Saved data entries

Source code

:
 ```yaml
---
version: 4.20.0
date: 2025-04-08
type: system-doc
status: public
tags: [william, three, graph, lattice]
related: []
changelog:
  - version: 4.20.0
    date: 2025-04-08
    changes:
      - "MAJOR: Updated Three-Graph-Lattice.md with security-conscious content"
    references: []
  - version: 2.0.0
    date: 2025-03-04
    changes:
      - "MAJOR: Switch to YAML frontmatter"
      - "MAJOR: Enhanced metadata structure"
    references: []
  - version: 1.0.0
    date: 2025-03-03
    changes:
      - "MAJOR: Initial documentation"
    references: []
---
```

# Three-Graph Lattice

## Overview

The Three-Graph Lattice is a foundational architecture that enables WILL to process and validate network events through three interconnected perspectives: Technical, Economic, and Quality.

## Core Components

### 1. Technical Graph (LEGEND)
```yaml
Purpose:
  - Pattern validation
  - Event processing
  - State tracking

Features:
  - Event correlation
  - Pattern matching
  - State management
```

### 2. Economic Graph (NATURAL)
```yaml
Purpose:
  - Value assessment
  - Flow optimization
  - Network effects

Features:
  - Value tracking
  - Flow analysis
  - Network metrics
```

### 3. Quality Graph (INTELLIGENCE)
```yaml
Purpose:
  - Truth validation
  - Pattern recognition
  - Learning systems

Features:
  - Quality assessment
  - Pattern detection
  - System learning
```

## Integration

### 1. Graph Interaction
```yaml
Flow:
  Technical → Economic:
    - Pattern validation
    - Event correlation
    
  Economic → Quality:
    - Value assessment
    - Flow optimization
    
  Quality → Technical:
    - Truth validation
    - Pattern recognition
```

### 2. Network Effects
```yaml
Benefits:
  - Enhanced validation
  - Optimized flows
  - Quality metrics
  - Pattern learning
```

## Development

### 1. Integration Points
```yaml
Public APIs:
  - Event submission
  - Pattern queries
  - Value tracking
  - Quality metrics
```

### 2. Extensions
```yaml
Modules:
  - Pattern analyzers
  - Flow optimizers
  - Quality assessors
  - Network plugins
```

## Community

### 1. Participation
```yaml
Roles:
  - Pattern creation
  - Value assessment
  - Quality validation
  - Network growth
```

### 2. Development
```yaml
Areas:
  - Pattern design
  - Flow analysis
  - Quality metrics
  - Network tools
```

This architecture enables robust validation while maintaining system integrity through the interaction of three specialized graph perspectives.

==

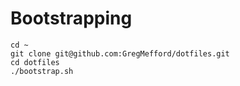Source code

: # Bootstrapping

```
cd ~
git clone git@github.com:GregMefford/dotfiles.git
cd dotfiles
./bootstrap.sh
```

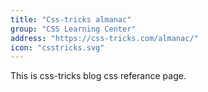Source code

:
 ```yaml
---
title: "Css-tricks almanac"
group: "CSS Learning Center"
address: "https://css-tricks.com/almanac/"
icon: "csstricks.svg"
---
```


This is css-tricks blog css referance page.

* * *

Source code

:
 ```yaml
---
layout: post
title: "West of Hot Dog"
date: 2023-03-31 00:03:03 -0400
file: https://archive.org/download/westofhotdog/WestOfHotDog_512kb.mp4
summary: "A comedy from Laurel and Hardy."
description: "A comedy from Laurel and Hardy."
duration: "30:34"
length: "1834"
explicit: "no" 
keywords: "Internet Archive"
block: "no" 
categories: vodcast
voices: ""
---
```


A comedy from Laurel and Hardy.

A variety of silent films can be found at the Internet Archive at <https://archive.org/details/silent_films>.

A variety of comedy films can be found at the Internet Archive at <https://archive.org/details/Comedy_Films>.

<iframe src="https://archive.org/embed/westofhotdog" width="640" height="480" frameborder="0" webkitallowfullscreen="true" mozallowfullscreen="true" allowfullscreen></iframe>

- [WORK TO COMPLETE]:
In the data above, start at the line that has "### 2. Development", stop after the line that has "This architecture enables", and print every line in between exactly as it stands.

- [WRITTEN REPLY]:
### 2. Development
```yaml
Areas:
  - Pattern design
  - Flow analysis
  - Quality metrics
  - Network tools
```

This architecture enables robust validation while maintaining system integrity through the interaction of three specialized graph perspectives.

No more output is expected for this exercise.